A Common but Overlooked Health Challenge

About one in three adults lives with at least two chronic conditions. Together, these illnesses create a constant strain on the body. Low-level inflammation simmers in the background, blood sugar and blood fats can drift out of balance, and blood pressure often creeps up. Each of these shifts raises the chance of serious events like heart attacks and strokes. Yet, despite how common multimorbidity is, most treatment guidelines and studies still focus on one disease at a time. That leaves a major gap: we don’t know enough about which non-drug treatments actually help this complex group in everyday life.
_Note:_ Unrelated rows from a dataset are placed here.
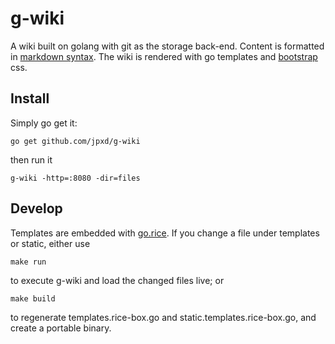 # g-wiki

A wiki built on golang with git as the storage back-end. Content
is formatted in [markdown
syntax](https://github.com/adam-p/markdown-here/wiki/Markdown-Cheatsheet). The wiki is
rendered with go templates and [bootstrap](http://getbootstrap.com) css.

## Install

Simply go get it:

	go get github.com/jpxd/g-wiki

then run it

	g-wiki -http=:8080 -dir=files

## Develop

Templates are embedded with [go.rice](https://github.com/GeertJohan/go.rice).
If you change a file under templates or static, either use

	make run

to execute g-wiki and load the changed files live; or

	make build

to regenerate templates.rice-box.go and static.templates.rice-box.go, and create a portable binary.
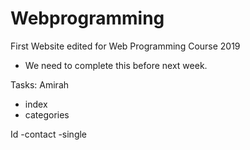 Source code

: # Webprogramming
First Website edited for Web Programming Course 2019
- We need to complete this before next week. 

Tasks:
Amirah
- index 
- categories

Id 
-contact
-single
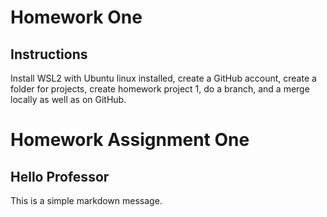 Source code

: # Homework One
## Instructions
Install WSL2 with Ubuntu linux installed, create a GitHub account, create a folder for projects, create homework project 1, do a branch, and a merge locally as well as on GitHub.

# Homework Assignment One
## Hello Professor
This is a simple markdown message.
A 12-Week Program Built Around Real People’s Lives

The MOBILIZE trial, conducted in Denmark, set out to test a realistic, clinic-ready approach. Researchers enrolled 228 adults, average age about 70, each living with at least two conditions such as knee or hip osteoarthritis, chronic lung disease, heart disease, high blood pressure, type 2 diabetes, and depression. Everyone continued to receive their usual medical care. Half were randomly assigned to also complete a 12-week program with two supervised sessions per week. Each visit combined an hour of group exercise—warm-up, balance, strength training, and individually chosen activities like walking or cycling—with a half-hour self-management session. These discussions covered topics like sleep, pain management, staying active, and coping with daily life when you have multiple health problems.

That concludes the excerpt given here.